Post
Topic
Board Development & Technical Discussion
Re: Segregated witness - The solution to Scalability (short term)?
by
bambou
on 12/12/2015, 14:30:41 UTC
What you argue here (as I understand it) is that miners won't be able to 'understand' the SW patch, so they won't run it. I highly doubt both an assertion and a conclusion. I am sure it will be rolled over quite fast. But I have no real proof so we have to wait.

To migrate to a large change in infrastructure, you need to not only understand the solution, but also fully aware of the impact to the existing system and all the other systems that are dependent on them, potential security risk, evaluate its risk/reward ratio, and finally and most important, you should always be able to roll back to the old version if something went wrong

A soft fork qualify the last criteria, but still, from risk/reward point of view, I don't feel it worth the effort given the risk it involves. You change to a new untested architecture, what if after 1 years when majority of the nodes were upgraded to SW and found out that there is a deadly security hole that can not be covered, thus hackers can spend anyone's coin?

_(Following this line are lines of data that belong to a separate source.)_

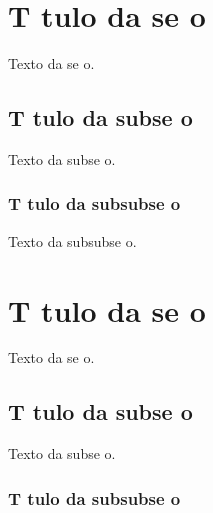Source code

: \documentclass{article}
\begin{document}
\section{T tulo da se o}

Texto da se o.

\subsection{T tulo da subse o}

Texto da subse o.

\subsubsection{T tulo da subsubse o}

Texto da subsubse o.


\section{T tulo da se o}

Texto da se o.

\subsection{T tulo da subse o}

Texto da subse o.

\subsubsection{T tulo da subsubse o}
\end{document}
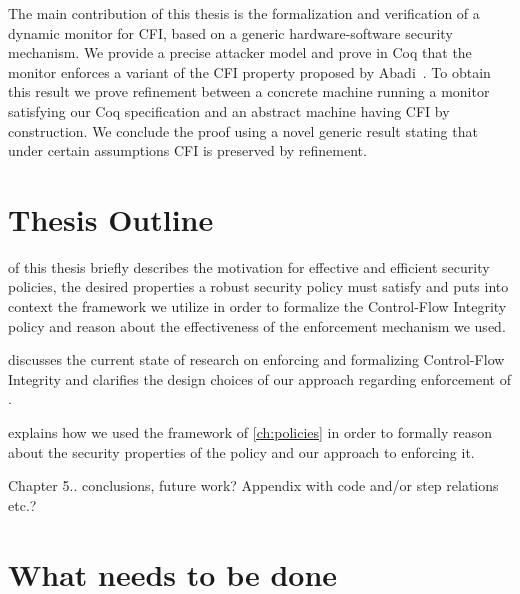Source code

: The main contribution of this thesis is the formalization and
verification of a dynamic monitor for CFI, based on a generic
hardware-software security mechanism.
%
We provide a precise attacker model and prove in Coq that the monitor
enforces a variant of the CFI property proposed by
Abadi~\ETAL\cite{AbadiBEL09}.
%
To obtain this result we prove refinement between a concrete
machine running a monitor satisfying our Coq specification
and an abstract machine having CFI by construction.
%
We conclude the proof using a novel generic result stating that under
certain assumptions CFI is preserved by refinement.

\section{Thesis Outline}\label{sec:outline}
 of this thesis briefly describes the motivation for
effective and efficient security policies, the desired properties a
robust security policy must satisfy and puts into context the
framework we utilize in order to formalize the Control-Flow Integrity policy
and reason about the effectiveness of the enforcement mechanism we used.

 discusses the current state of
research on enforcing and formalizing Control-Flow Integrity and clarifies
the design choices of our approach regarding enforcement of \CFI.

 explains how we used the framework of \cref{ch:policies}
in order to formally reason about the security properties of the \CFI policy and
our approach to enforcing it. 

Chapter 5.. conclusions, future work? Appendix with code and/or step
relations etc.?

\section{What needs to be done}

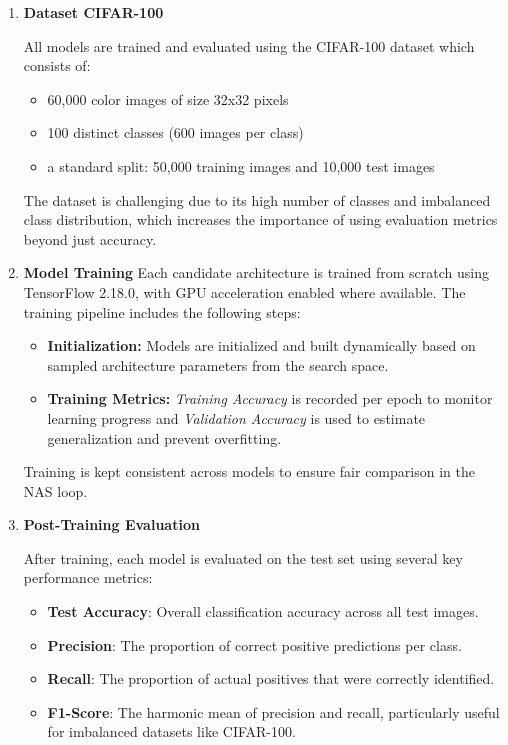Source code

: \begin{enumerate}

    \item \textbf{Dataset CIFAR-100}
    
    All models are trained and evaluated using the CIFAR-100 dataset which consists of:
\begin{itemize}
    \item 60,000 color images of size 32x32 pixels
    \item 100 distinct classes (600 images per class)
\item a standard split: 50,000 training images and 10,000 test images

\end{itemize}
The dataset is challenging due to its high number of classes and imbalanced class distribution, which increases the importance of using evaluation metrics beyond just accuracy.

    \item \textbf{Model Training}
    Each candidate architecture is trained from scratch using TensorFlow 2.18.0, with GPU acceleration enabled where available. The training pipeline includes the following steps:
    
\begin{itemize}
    \item \textbf{Initialization:} Models are initialized and built dynamically based on sampled architecture parameters from the search space.
    \item \textbf{Training Metrics:} \textit{Training Accuracy} is recorded per epoch to monitor learning progress and \textit{Validation Accuracy} is used to estimate generalization and prevent overfitting.

\end{itemize}

Training is kept consistent across models to ensure fair comparison in the NAS loop.
\item \textbf{Post-Training Evaluation}

After training, each model is evaluated on the test set using several key performance metrics: 
\begin{itemize}
    \item \textbf{Test Accuracy}: Overall classification accuracy across all test images.
    \item \textbf{Precision}: The proportion of correct positive predictions per class.
    \item \textbf{Recall}: The proportion of actual positives that were correctly identified.
    \item \textbf{F1-Score}: The harmonic mean of precision and recall, particularly useful for imbalanced datasets like CIFAR-100.



\end{itemize}
\end{enumerate}
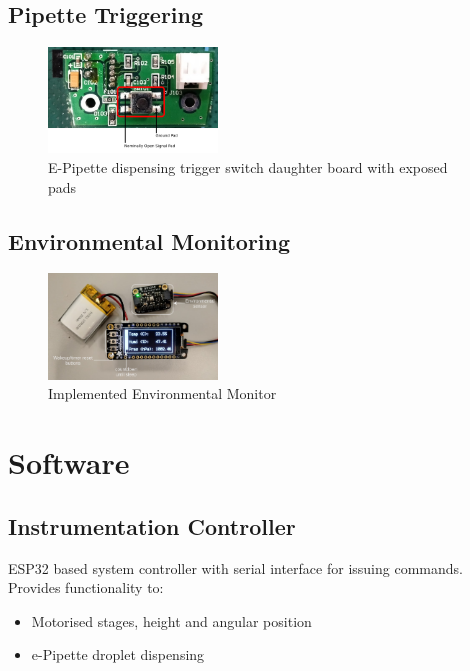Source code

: \subsection{Pipette Triggering}

\begin{figure}[h]
    \centering
    \includegraphics[width=0.4\textwidth]{img/trig_brd.png}
    \caption{E-Pipette dispensing trigger switch daughter board with exposed pads}
\end{figure}

\subsection{Environmental Monitoring}

\begin{figure}[h]
    \centering
    \includegraphics[width=0.4\textwidth]{img/env_mon.png}
    \caption{Implemented Environmental Monitor}
\end{figure}

\section{Software}


\subsection{Instrumentation Controller}
ESP32 based system controller with serial interface for issuing commands. Provides functionality to:
\begin{itemize}
    \item Motorised stages, height and angular position
    \item e-Pipette droplet dispensing
\end{itemize}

Bitcoin's value relies purely on its security model. Existing architecture worth a lot because it is robust and time tested for almost 7 years. It worth a little in the beginning, since there are too many possible security risk to break it apart, thus it must survive the test of time to gain its value. Now if you change to another untested architecture, it will basically reset its value to zero, and take equal long time to establish people's trust

This is growing tiresome. Do you fully understand the complexities of the ACH/EFT system? I bet, just like me, you have a general understanding of how it works but have never seen the code behind it. I would also bet you have or have had at least one debit card and credit card in your life because almost everyone in western society has. There were 22 billion ACH transactions in 2013 with a total value of $38.7 trillion and almost no one really understands how it works. The way the ACH/EFT system continues to operate is by government and private oversight. People make a career out of working in finance and programming who oversee the system and there are laws that govern the form of that oversight.

The users of Bitcoin believe that system is flawed. They see potential in Bitcoin and are willing to use it. That requires faith in the original architect and the developers that continue to improve it because there is no governing body to regulate its continued operation or bailout its failures as there is with ACH/EFT. That leaves two possibilities for our acceptance and use of Bitcoin. Either build up a world class understanding of at least C++, Python, Java and elliptic curve cryptography or trust the people that are doing the job for you. I've learned to trust some of the scientists that work on this project based on their actions. Others I don't trust at all. Unless a mistake becomes blatantly obvious or someone I trust decides to speak out against this change I'm going to trust it because my understanding is limited. I suggest you do the same.

So, bitcoin is about believing and trusting people?